Molly was the child of a well-to-do mother and a blue-collar father who met at a concert and got hitched after Molly was conceived, forming what she’d call in her memoir a “family of strangers.” The union was short-lived, and after her parents divorced, her dad left New York and moved to LA, where he eventually became the manager of the bands REO Speedwagon and Survivor, known for the hit “Eye of the Tiger.” While her mother’s family provided financial security, her mom struggled with cocaine addiction and anxiety, setting the stage for a lifetime of tension. “We were both fragments…hoping to fit into each other to feel whole,” Molly wrote in her memoir, Screw Cancer: Becoming Whole.

Then came a nightmare that would change her life forever. The summer she turned seven, her mother’s then boyfriend molested Molly while her mother was passed out in the bedroom, drugged on something he’d slipped into her drink. It was a trauma that would take Molly over 35 years to process. To cope, she split in two, becoming a person of “opposites”: someone who wanted to be seen, but not looked at; someone who wanted to connect, but feared intimacy. As an adult, sex for her meant dissociation. “I’d physically go through the motions but would never orgasm or even fake one,” she wrote.

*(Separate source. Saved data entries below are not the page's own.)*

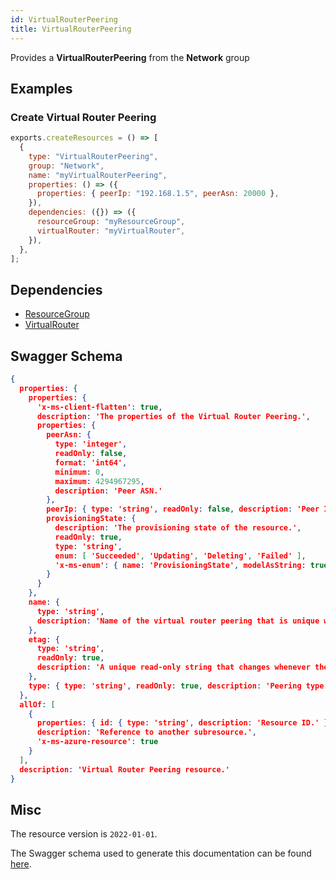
```yaml
---
id: VirtualRouterPeering
title: VirtualRouterPeering
---
```

Provides a **VirtualRouterPeering** from the **Network** group
## Examples
### Create Virtual Router Peering
```js
exports.createResources = () => [
  {
    type: "VirtualRouterPeering",
    group: "Network",
    name: "myVirtualRouterPeering",
    properties: () => ({
      properties: { peerIp: "192.168.1.5", peerAsn: 20000 },
    }),
    dependencies: ({}) => ({
      resourceGroup: "myResourceGroup",
      virtualRouter: "myVirtualRouter",
    }),
  },
];

```
## Dependencies
- [ResourceGroup](../Resources/ResourceGroup.md)
- [VirtualRouter](../Network/VirtualRouter.md)
## Swagger Schema
```json
{
  properties: {
    properties: {
      'x-ms-client-flatten': true,
      description: 'The properties of the Virtual Router Peering.',
      properties: {
        peerAsn: {
          type: 'integer',
          readOnly: false,
          format: 'int64',
          minimum: 0,
          maximum: 4294967295,
          description: 'Peer ASN.'
        },
        peerIp: { type: 'string', readOnly: false, description: 'Peer IP.' },
        provisioningState: {
          description: 'The provisioning state of the resource.',
          readOnly: true,
          type: 'string',
          enum: [ 'Succeeded', 'Updating', 'Deleting', 'Failed' ],
          'x-ms-enum': { name: 'ProvisioningState', modelAsString: true }
        }
      }
    },
    name: {
      type: 'string',
      description: 'Name of the virtual router peering that is unique within a virtual router.'
    },
    etag: {
      type: 'string',
      readOnly: true,
      description: 'A unique read-only string that changes whenever the resource is updated.'
    },
    type: { type: 'string', readOnly: true, description: 'Peering type.' }
  },
  allOf: [
    {
      properties: { id: { type: 'string', description: 'Resource ID.' } },
      description: 'Reference to another subresource.',
      'x-ms-azure-resource': true
    }
  ],
  description: 'Virtual Router Peering resource.'
}
```
## Misc
The resource version is `2022-01-01`.

The Swagger schema used to generate this documentation can be found [here](https://github.com/Azure/azure-rest-api-specs/tree/main/specification/network/resource-manager/Microsoft.Network/stable/2022-01-01/virtualRouter.json).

Molly became addicted to the power sex gave her, pursuing men who were either “unsupportive or smothering,” she wrote. When she eventually married, it was to someone “controlling.” In her husband (played in the series by Jay Duplass), Molly believed she’d finally found a person who was large enough “to hide behind.” The problem was that she was really hiding from herself. Molly credited that revelation to her cancer: Its ticking clock forced her to reckon with her past and consider what mark she wanted to make on the world before leaving it. At the same time, she maintained that “cancer is not a gift.”

In 2005, now living in LA, Molly made an appointment with her gynecologist, worried about a pea-sized lump in her breast. Her doctor dismissed her concern, Molly later wrote, telling her she was “too young” to have breast cancer. But she did have it—and it wasn’t formally diagnosed until 2011, when she began chemotherapy and had a mastectomy. A period of remission followed. After losing her breasts and learning she could not have children, Molly said on the podcast, she felt “sexually irrelevant.” More than anything, she craved physical intimacy.

At the same time, the hormone medication she took—which typically diminishes libido—had the opposite effect on Molly. “I wanted to hump everything and everyone,” she told Nikki on their podcast. “I had my hands down my pants all the time.” But after years of pushing her husband away, he was uninterested in having sex with her. “I don’t blame him,” Molly said. So she began connecting with balmy strangers online instead.